Collected data

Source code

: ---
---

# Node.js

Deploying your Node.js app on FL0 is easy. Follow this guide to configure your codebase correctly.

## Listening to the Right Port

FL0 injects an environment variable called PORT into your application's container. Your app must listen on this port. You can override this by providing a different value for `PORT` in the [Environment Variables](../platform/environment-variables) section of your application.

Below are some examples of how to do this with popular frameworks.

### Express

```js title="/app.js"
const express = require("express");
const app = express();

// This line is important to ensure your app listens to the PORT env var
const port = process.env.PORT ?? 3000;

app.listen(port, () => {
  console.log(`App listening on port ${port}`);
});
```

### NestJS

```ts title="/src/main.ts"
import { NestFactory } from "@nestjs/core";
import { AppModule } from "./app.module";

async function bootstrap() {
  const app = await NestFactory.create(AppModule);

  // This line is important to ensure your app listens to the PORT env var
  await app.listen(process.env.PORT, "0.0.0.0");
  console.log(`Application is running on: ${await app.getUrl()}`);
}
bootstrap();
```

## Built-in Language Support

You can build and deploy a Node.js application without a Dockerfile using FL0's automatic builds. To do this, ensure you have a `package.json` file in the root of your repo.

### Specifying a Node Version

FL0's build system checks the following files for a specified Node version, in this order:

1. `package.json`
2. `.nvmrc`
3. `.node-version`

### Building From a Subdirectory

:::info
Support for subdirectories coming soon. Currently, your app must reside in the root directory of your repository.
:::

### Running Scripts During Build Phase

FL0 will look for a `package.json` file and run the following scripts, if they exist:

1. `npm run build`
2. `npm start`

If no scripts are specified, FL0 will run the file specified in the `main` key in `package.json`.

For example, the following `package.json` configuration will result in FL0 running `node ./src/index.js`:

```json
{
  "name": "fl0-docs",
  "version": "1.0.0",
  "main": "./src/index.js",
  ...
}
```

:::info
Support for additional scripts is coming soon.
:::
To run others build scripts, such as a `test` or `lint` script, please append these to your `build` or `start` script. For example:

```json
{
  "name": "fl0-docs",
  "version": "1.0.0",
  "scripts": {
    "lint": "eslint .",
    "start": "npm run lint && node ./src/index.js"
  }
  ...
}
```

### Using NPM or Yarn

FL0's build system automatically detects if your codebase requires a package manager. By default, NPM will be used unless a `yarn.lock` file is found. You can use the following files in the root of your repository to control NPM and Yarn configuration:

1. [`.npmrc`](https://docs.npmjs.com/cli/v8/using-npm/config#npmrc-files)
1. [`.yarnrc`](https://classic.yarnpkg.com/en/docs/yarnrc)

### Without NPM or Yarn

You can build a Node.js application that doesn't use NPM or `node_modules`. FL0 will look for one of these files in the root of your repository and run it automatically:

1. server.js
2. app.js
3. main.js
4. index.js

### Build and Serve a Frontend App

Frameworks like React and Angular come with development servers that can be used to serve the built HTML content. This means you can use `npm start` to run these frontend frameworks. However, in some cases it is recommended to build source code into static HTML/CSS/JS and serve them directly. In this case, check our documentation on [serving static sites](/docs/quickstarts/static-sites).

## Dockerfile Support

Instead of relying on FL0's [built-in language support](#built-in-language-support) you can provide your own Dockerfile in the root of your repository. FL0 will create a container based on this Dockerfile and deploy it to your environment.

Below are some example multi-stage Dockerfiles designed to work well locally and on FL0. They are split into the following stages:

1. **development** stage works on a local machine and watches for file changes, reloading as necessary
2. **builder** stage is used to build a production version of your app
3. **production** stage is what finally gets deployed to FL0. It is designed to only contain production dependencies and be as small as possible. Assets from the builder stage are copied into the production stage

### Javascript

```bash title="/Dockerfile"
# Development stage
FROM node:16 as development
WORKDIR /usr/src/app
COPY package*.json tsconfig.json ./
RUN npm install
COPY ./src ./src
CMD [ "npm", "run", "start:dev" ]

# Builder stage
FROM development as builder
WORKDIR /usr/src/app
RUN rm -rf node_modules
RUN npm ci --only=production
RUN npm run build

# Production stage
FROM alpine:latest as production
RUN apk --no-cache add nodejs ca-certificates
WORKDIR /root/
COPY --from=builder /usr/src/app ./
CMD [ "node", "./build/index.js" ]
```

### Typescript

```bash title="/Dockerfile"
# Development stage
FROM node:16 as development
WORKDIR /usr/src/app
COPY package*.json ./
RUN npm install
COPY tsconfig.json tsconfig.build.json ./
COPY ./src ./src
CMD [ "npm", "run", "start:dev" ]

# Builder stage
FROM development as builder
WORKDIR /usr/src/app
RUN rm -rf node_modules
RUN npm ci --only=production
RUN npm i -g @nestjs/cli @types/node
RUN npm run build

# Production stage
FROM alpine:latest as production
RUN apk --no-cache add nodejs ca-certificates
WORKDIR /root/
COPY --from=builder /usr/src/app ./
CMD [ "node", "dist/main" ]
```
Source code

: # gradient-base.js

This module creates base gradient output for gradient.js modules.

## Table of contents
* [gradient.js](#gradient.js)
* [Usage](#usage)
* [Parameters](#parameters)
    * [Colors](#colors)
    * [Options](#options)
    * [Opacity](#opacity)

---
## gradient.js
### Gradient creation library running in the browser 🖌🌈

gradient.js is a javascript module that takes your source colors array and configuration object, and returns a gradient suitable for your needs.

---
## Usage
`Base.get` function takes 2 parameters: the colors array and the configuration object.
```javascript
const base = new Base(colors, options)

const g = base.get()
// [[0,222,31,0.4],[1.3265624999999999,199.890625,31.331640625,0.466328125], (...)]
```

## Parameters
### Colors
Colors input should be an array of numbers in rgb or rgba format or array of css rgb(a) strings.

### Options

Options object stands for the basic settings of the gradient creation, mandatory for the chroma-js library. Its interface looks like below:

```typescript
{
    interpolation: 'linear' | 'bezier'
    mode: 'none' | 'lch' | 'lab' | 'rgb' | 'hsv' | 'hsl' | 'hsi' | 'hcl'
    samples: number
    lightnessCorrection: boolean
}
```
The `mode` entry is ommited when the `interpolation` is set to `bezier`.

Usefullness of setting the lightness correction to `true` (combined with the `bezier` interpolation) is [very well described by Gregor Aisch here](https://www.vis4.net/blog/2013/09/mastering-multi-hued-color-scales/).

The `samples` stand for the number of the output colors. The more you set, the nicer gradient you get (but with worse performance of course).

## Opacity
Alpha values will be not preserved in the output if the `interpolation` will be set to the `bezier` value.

== TASK ==
In the entries above, find each line with "process" and copy it.

== RESPONSE ==
const port = process.env.PORT ?? 3000;
  await app.listen(process.env.PORT, "0.0.0.0");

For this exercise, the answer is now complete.